Hello Scott,
I'd like to outline a bit of what I have done to the spec files, but first, I
would like to say that I believe that I have taken into consideration all the
points that you have raised to this point: the file is now simply bacula.spec
and I have split bat, mtx, and the docs out into separate specs, which mean
that the build for the main rpms is *much* faster.
For those who read this: I am making this changes after discussing it with
Scott not because there is anything wrong with the current spec, there are
just some changes that are necessitated to accomodate for differences with
way Bacula Systems will be packaging the Enterprise rpms.

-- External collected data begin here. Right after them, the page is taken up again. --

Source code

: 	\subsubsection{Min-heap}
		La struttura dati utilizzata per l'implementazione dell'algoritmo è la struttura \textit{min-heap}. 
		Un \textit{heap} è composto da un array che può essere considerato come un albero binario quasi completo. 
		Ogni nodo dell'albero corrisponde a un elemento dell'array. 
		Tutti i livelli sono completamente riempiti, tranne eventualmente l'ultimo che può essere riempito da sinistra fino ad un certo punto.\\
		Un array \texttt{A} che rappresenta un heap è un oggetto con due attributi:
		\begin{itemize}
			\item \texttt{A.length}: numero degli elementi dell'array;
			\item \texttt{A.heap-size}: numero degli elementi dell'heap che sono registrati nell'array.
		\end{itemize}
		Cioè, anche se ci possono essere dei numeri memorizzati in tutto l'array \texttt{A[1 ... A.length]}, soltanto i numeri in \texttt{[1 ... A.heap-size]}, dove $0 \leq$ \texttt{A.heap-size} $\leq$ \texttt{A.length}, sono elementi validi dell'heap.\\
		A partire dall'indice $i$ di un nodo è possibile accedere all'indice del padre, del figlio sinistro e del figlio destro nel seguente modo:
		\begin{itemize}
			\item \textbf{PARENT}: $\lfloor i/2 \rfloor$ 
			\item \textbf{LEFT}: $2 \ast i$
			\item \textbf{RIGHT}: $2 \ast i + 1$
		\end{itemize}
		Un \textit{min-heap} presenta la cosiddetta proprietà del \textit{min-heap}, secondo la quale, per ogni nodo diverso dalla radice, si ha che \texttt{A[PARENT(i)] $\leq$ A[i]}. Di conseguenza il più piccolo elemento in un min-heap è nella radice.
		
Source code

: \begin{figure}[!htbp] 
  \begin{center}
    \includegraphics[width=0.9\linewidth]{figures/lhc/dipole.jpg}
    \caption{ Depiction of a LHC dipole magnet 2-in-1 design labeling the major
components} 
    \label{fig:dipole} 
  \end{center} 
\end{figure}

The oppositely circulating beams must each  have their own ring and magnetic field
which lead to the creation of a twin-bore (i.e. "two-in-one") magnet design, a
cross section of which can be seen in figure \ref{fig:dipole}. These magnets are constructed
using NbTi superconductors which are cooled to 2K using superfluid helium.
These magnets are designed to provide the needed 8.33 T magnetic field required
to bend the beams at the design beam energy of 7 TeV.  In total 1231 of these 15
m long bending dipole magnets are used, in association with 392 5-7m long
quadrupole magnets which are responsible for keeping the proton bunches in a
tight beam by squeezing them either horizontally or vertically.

In addition to creating four spec files:
bacula.spec
bacula-docs.spec
bacula-mtx.spec
bacula-bat.spec
I have made the following changes:
- the gconsole, wxconsole, and tray-monitor code are now gone
If we need one of those we can always create another spec file
- the bacula.spec file is considerably simpler because:
- gconsole, mtx, bat, docs, wxconsole, and the tray monitor
are removed
- I have remove almost all the library version dependences. The idea
is that we should rely on the OS packagers to ensure that the correct
libraries are loaded.
- I have made a few shortcut defines that reduce the length of some of the
%if statements.
- I have corrected a few of the places where passwords were edited in. They
were misedited in at least one place causing password failures.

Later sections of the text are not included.